This Schedule 13D relates to the Common Stock of the Issuer. The address of the principal executive offices of the Issuer is 775 Heinz Avenue, Berkeley, CA 94710.

 

ITEM 2.

IDENTITY AND BACKGROUND

(a) This Schedule 13D is being filed by:

 

  (i)

Bessemer Venture Partners X Institutional L.P. (“BVP X Inst”), a Cayman Islands exempted limited partnership;

 

  (ii)

Bessemer Venture Partners X L.P (“BVP X” and together with BVP X Inst the “BVP X Funds”), a Cayman Islands exempted limited partnership;

 

  (iii)

Deer X & Co. L.P., a Cayman Islands exempted limited partnership (“Deer X LP”), which is the general partner of each of the BVP X Funds; and

 

  (iv)

Deer X & Co. Ltd., a Cayman Islands exempted company (“Deer X Co,” and collectively with the BVP X Funds and Deer X LP, the “Reporting Persons”), which is the general partner of Deer X LP.

Each of the Reporting Persons is principally engaged in the business of investing in securities. The business address and principal executive offices of each of the Reporting Persons is c/o Bessemer Venture Partners, 1865 Palmer Avenue, Suite 104, Larchmont, NY 10538.

The Shares to which this Schedule 13D relates are owned directly by the applicable BVP X Funds.

During the five years prior to the date hereof, none of the Reporting Persons has been convicted in a criminal proceeding or has been a party to a civil proceeding ending in a judgment, decree or final order enjoining future violations of, or prohibiting or mandating activities subject to, federal or state securities laws or finding any violation with respect to such laws.

 

ITEM 3.

SOURCE AND AMOUNT OF FUNDS OR OTHER CONSIDERATION

The information set forth or incorporated by reference in Items 4 and 6 of this Statement is incorporated by reference into this Item 3.
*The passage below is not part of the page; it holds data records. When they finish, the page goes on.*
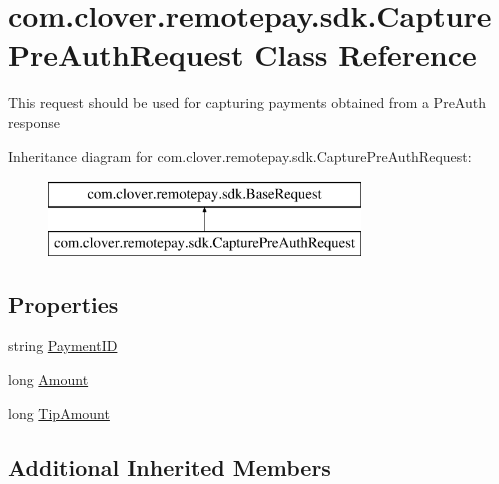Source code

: \hypertarget{classcom_1_1clover_1_1remotepay_1_1sdk_1_1_capture_pre_auth_request}{}\section{com.\+clover.\+remotepay.\+sdk.\+Capture\+Pre\+Auth\+Request Class Reference}
\label{classcom_1_1clover_1_1remotepay_1_1sdk_1_1_capture_pre_auth_request}


This request should be used for capturing payments obtained from a Pre\+Auth response  


Inheritance diagram for com.\+clover.\+remotepay.\+sdk.\+Capture\+Pre\+Auth\+Request\+:\begin{figure}[H]
\begin{center}
\leavevmode
\includegraphics[height=2.000000cm]{classcom_1_1clover_1_1remotepay_1_1sdk_1_1_capture_pre_auth_request}
\end{center}
\end{figure}
\subsection*{Properties}
\begin{DoxyCompactItemize}
\item 
string \hyperlink{classcom_1_1clover_1_1remotepay_1_1sdk_1_1_capture_pre_auth_request_a3a7fb8ce574a713d201a3d218f2199fd}{Payment\+ID}
\item 
long \hyperlink{classcom_1_1clover_1_1remotepay_1_1sdk_1_1_capture_pre_auth_request_a4ae0d0f91cf6dbca14b63a47e2e841b0}{Amount}
\item 
long \hyperlink{classcom_1_1clover_1_1remotepay_1_1sdk_1_1_capture_pre_auth_request_a5a34025a2bb189f2458ea17796565fe7}{Tip\+Amount}
\end{DoxyCompactItemize}
\subsection*{Additional Inherited Members}


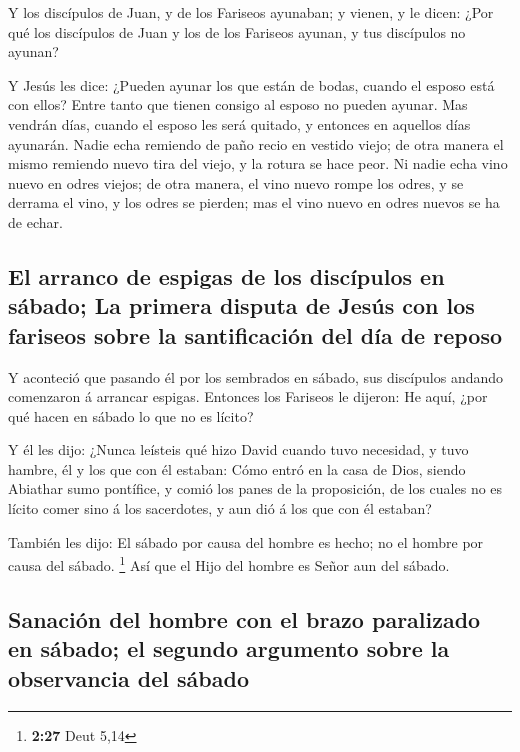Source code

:  Y los discípulos de Juan, y de los Fariseos ayunaban; y
vienen, y le dicen: ¿Por qué los discípulos de Juan y los de los
Fariseos ayunan, y tus discípulos no ayunan?

 Y Jesús les dice: ¿Pueden ayunar los que están de bodas,
cuando el esposo está con ellos? Entre tanto que tienen consigo al
esposo no pueden ayunar.  Mas vendrán días, cuando el
esposo les será quitado, y entonces en aquellos días ayunarán.
 Nadie echa remiendo de paño recio en vestido viejo; de
otra manera el mismo remiendo nuevo tira del viejo, y la rotura se hace
peor.  Ni nadie echa vino nuevo en odres viejos; de otra
manera, el vino nuevo rompe los odres, y se derrama el vino, y los odres
se pierden; mas el vino nuevo en odres nuevos se ha de echar.

\hypertarget{el-arranco-de-espigas-de-los-discuxedpulos-en-suxe1bado-la-primera-disputa-de-jesuxfas-con-los-fariseos-sobre-la-santificaciuxf3n-del-duxeda-de-reposo}{%
\subsection{El arranco de espigas de los discípulos en sábado; La
primera disputa de Jesús con los fariseos sobre la santificación del día
de
reposo}\label{el-arranco-de-espigas-de-los-discuxedpulos-en-suxe1bado-la-primera-disputa-de-jesuxfas-con-los-fariseos-sobre-la-santificaciuxf3n-del-duxeda-de-reposo}}

 Y aconteció que pasando él por los sembrados en sábado,
sus discípulos andando comenzaron á arrancar espigas. 
Entonces los Fariseos le dijeron: He aquí, ¿por qué hacen en sábado lo
que no es lícito?

 Y él les dijo: ¿Nunca leísteis qué hizo David cuando
tuvo necesidad, y tuvo hambre, él y los que con él estaban:
 Cómo entró en la casa de Dios, siendo Abiathar sumo
pontífice, y comió los panes de la proposición, de los cuales no es
lícito comer sino á los sacerdotes, y aun dió á los que con él estaban?

 También les dijo: El sábado por causa del hombre es
hecho; no el hombre por causa del sábado. \footnote{\textbf{2:27} Deut
  5,14}  Así que el Hijo del hombre es Señor aun del
sábado.

\hypertarget{sanaciuxf3n-del-hombre-con-el-brazo-paralizado-en-suxe1bado-el-segundo-argumento-sobre-la-observancia-del-suxe1bado}{%
\subsection{Sanación del hombre con el brazo paralizado en sábado; el
segundo argumento sobre la observancia del
sábado}\label{sanaciuxf3n-del-hombre-con-el-brazo-paralizado-en-suxe1bado-el-segundo-argumento-sobre-la-observancia-del-suxe1bado}}

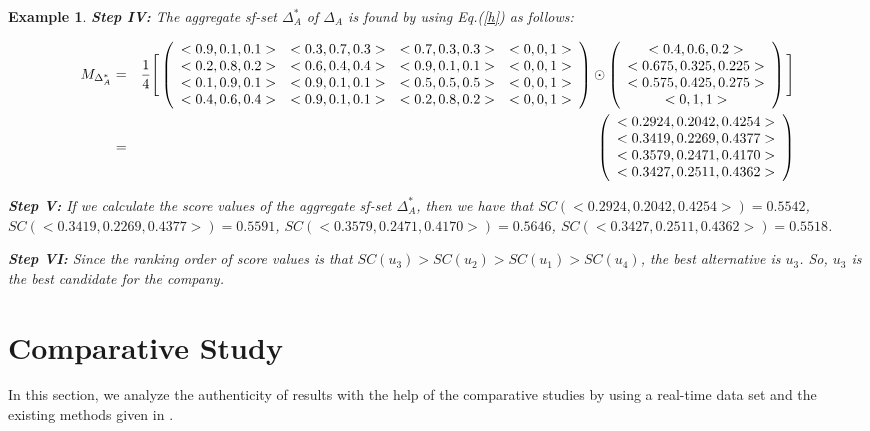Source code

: \documentclass{IJFS}
\newtheorem{ex}[theorem]{Example}
\begin{document}
\begin{ex}
\textbf{Step IV:} The aggregate sf-set $\Delta_A^*$ of $\Delta_A$
is found by using Eq.(\ref{h}) as follows:
\begin{center}
\begin{eqnarray*}
 M_{\Delta_A^*}&=&\frac{1}{4}\Bigg[\left(
\begin{array}{c c c c}
<0.9,0.1,0.1> &<0.3,0.7,0.3>&<0.7, 0.3, 0.3>&<0,0,1>\\
<0.2, 0.8,0.2>&<0.6, 0.4,0.4>&<0.9,0.1, 0.1>&<0,0,1>\\
 <0.1, 0.9, 0.1>&<0.9, 0.1,0.1>&<0.5, 0.5, 0.5>&<0,0,1>\\
 <0.4, 0.6, 0.4>&<0.9, 0.1, 0.1>&<0.2, 0.8,
 0.2>&<0,0,1> \end{array}\right) \odot \left(
\begin{array}{c}
<0.4, 0.6, 0.2>  \\
<0.675, 0.325, 0.225>\\
<0.575, 0.425, 0.275> \\
<0,  1, 1>
\end{array} \right)\Bigg]
\\ &=& \left(
\begin{array}{c}
<0.2924,  0.2042,  0.4254> \\<0.3419,  0.2269,  0.4377> \\<0.3579,
0.2471, 0.4170> \\<0.3427,  0.2511,  0.4362>
\end{array} \right)
\end{eqnarray*}
\end{center}

\textbf{Step V:} If we calculate the score values of the
aggregate sf-set $\Delta_A^*$, then we have that \linebreak[4] $SC(<0.2924,
0.2042,  0.4254>)=0.5542$, $SC(<0.3419,  0.2269,  0.4377>)=0.5591
$, \linebreak[4] $SC(<0.3579, 0.2471, 0.4170>)=0.5646 $, $SC(<0.3427,  0.2511,
0.4362>)=0.5518$.

\textbf{Step VI:} Since the ranking order of score values is that 
$SC(u_3)>SC(u_2)>SC(u_1)>SC(u_4)$, the best alternative is $u_3$.
So, $u_3$ is the best candidate for the company.
\end{ex}


\section{Comparative Study}
In this section, we analyze the authenticity of results with the help of the comparative studies by using a real-time data set and the existing methods given in \cite{ah, gul, per, yang}.
\end{document}

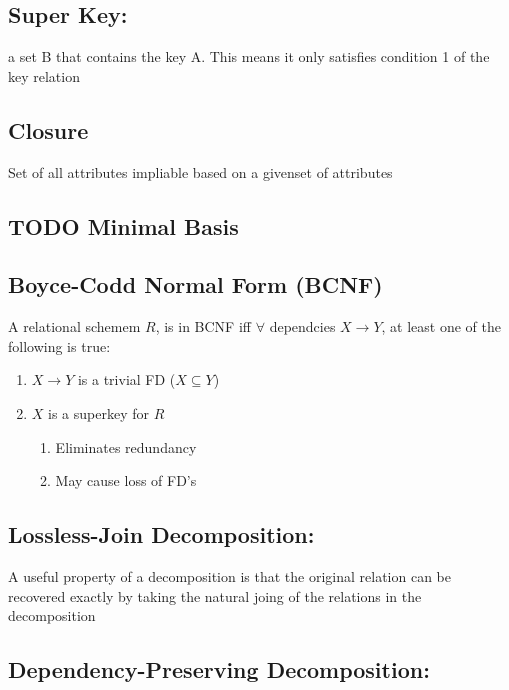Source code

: \documentclass[11pt]{article}
\begin{document}
\subsection{Super Key:}
\label{sec-3.3}

   a set B that contains the key A. This means it only satisfies
   condition 1 of the key relation
\subsection{Closure}
\label{sec-3.4}

   Set of all attributes impliable based on a givenset of attributes
\subsection{\textbf{TODO} Minimal Basis}
\label{sec-3.5}

\subsection{Boyce-Codd Normal Form (BCNF)}
\label{sec-3.6}

   A relational schemem $R$, is in BCNF iff $\forall$ dependcies
   $X\rightarrow Y$, at least one of the following is true:
\begin{enumerate}
\item $X\rightarrow Y$ is a trivial FD ($X \subseteq Y$)
\item $X$ is a superkey for $R$

\begin{enumerate}
\item Eliminates redundancy
\item May cause loss of FD's
\end{enumerate}

\end{enumerate}
\subsection{Lossless-Join Decomposition:}
\label{sec-3.7}

   A useful property of a decomposition is that the original relation
   can be recovered exactly by taking the natural joing of the
   relations in the decomposition
\subsection{Dependency-Preserving Decomposition:}
\label{sec-3.8}
\end{document}
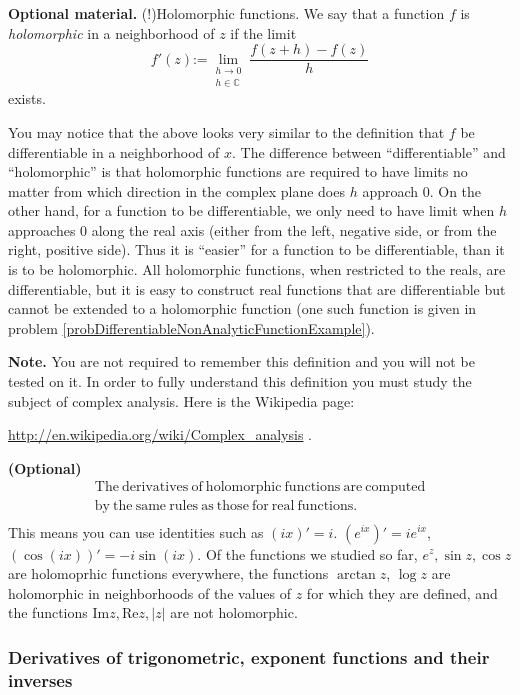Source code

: \documentclass[12pt]{book}
\renewcommand{\Im}{\mathrm{Im}}
\renewcommand{\Re}{\mathrm{Re}}
\newcommand{\eqdef}{\textbf{:=}}
\newcommand{\optionalMaterial}{\textbf{(Optional)}}
\begin{document}
\textbf{Optional material.} (!)Holomorphic functions. We say that a function $f$ is \emph{holomorphic} in a neighborhood of  $z$ if the limit 
\[
f'(z)\eqdef \lim_{\substack{h\to 0\\ h\in \mathbb C}} \frac{ f(z+h)-f(z)}{h}
\]
exists.

You may notice that the above looks very similar to the definition that $f$ be differentiable in a neighborhood of $x$. The difference between ``differentiable'' and ``holomorphic'' is that holomorphic functions are required to have limits no matter from which direction in the complex plane does $h$ approach $0$. On the other hand, for a function to be differentiable, we only need to have limit when $h$ approaches $0$ along the real axis (either from the left, negative side, or from the right, positive side). Thus it is ``easier'' for a function to be differentiable, than it is to be holomorphic. All holomorphic functions, when restricted to the reals, are differentiable, but it is easy to construct real functions that are differentiable but cannot be extended to a holomorphic function (one such function is given in problem \ref{probDifferentiableNonAnalyticFunctionExample}).

\textbf{Note.} You are not required to remember this definition and you will not be tested on it. In order to fully understand this definition you must study the subject of complex analysis. Here is the Wikipedia page:

\url{http://en.wikipedia.org/wiki/Complex_analysis} \quad .

\optionalMaterial
\[\begin{array}{l}
\mathrm{The~derivatives~of~holomorphic~functions~are~computed} \\
\mathrm{by~the~same~rules~as~those~for~real~functions.} \\
\end{array}
\]
This means you can use identities such as $(ix)'=i$. $(e^{ix})'=ie^{ix}$, $(\cos (ix))'= -i\sin(ix)$. Of the functions we studied so far, $e^z, \sin z, \cos z$ are holomoprhic functions everywhere, the functions $\arctan z$, $\log z$ are holomorphic in neighborhoods of the values of $z$ for which they are defined, and the functions $\Im z, \Re z, |z|$ are not holomorphic.



\subsubsection{Derivatives of trigonometric, exponent functions and their inverses}
\end{document}
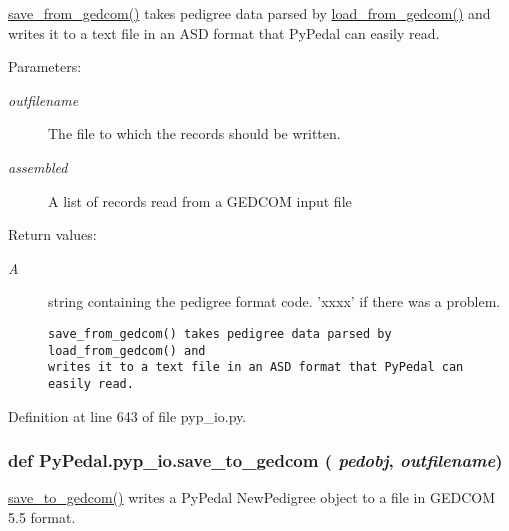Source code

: \hyperlink{namespacePyPedal_1_1pyp__io_1f13533bd51ef47b9b12486ce509c0e3}{save\_\-from\_\-gedcom()} takes pedigree data parsed by \hyperlink{namespacePyPedal_1_1pyp__io_94c9bc92f204b70cb8bedd3b81b9a5bb}{load\_\-from\_\-gedcom()} and writes it to a text file in an ASD format that Py\-Pedal can easily read. 

\begin{Desc}
\item[Parameters:]
\begin{description}
\item[{\em outfilename}]The file to which the records should be written. \item[{\em assembled}]A list of records read from a GEDCOM input file \end{description}
\end{Desc}
\begin{Desc}
\item[Return values:]
\begin{description}
\item[{\em A}]string containing the pedigree format code. 'xxxx' if there was a problem.

\footnotesize\begin{verbatim}save_from_gedcom() takes pedigree data parsed by load_from_gedcom() and
writes it to a text file in an ASD format that PyPedal can easily read.
\end{verbatim}
\normalsize
 \end{description}
\end{Desc}


Definition at line 643 of file pyp\_\-io.py.\hypertarget{namespacePyPedal_1_1pyp__io_aee7ce6d9337cee600d7c3f1cd8abbc1}{
\subsubsection[save\_\-to\_\-gedcom]{\setlength{\rightskip}{0pt plus 5cm}def Py\-Pedal.pyp\_\-io.save\_\-to\_\-gedcom ( {\em pedobj},  {\em outfilename})}}
\label{namespacePyPedal_1_1pyp__io_aee7ce6d9337cee600d7c3f1cd8abbc1}


\hyperlink{namespacePyPedal_1_1pyp__io_aee7ce6d9337cee600d7c3f1cd8abbc1}{save\_\-to\_\-gedcom()} writes a Py\-Pedal New\-Pedigree object to a file in GEDCOM 5.5 format.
As described in Item 4 of this Statement, the securities reported on this Statement reflect the consummation of the Business Combination (as defined below) contemplated by the Merger Agreement (as defined below) and the transactions consummated in connection therewith.

 

ITEM 4.

PURPOSE OF TRANSACTION

On March 2, 2022 (the “Closing Date”), the parties to the certain Agreement and Plan of Merger, dated as of October 6, 2021 (as amended on December 23, 2021 and January 10, 2022, the “Merger Agreement”), by and among Supernova Partners Acquisition Company II, Ltd. (“Supernova”), Supernova Merger Sub, Inc., a Delaware corporation and a direct wholly owned subsidiary of Supernova (“First Merger Sub”), Supernova Romeo Merger Sub, LLC, a Delaware limited liability company and a direct wholly owned subsidiary of Supernova (“Second Merger Sub”) and Rigetti Holdings, Inc., a Delaware corporation (“Legacy Rigetti”) consummated the merger transactions contemplated by the Merger Agreement, whereby (i) First Merger Sub merged with and into Legacy Rigetti, the separate corporate existence of First Merger Sub ceasing and Legacy Rigetti being the surviving corporation (the “Surviving Corporation” and, such merger, the “First Merger”) and (ii) immediately following the First Merger, the Surviving Corporation merged with and into the Second Merger Sub (after giving effect to the Domestication (as defined in the Merger Agreement), with the separate corporate existence of the Surviving Corporation ceasing and the Second Merger Sub being the surviving entity and changing its name to “Rigetti Intermediate LLC” (such merger transaction together with the First Merger, the Domestication and other transaction contemplated by the Merger Agreement, including the PIPE Financing (as defined below), the “Business Combination”).


CUSIP: 76655K 103

 

Prior to the effective time of the First Merger, each share of Legacy Rigetti’s Series C preferred stock and Series C-1 preferred stock (collectively, the “Legacy Rigetti Preferred Stock”), converted into shares of common stock of Legacy Rigetti (“Legacy Rigetti Common Stock”) in accordance with the Amended and Restated Certificate of Incorporation of Legacy Rigetti (such conversion, the “Legacy Rigetti Preferred Conversion”).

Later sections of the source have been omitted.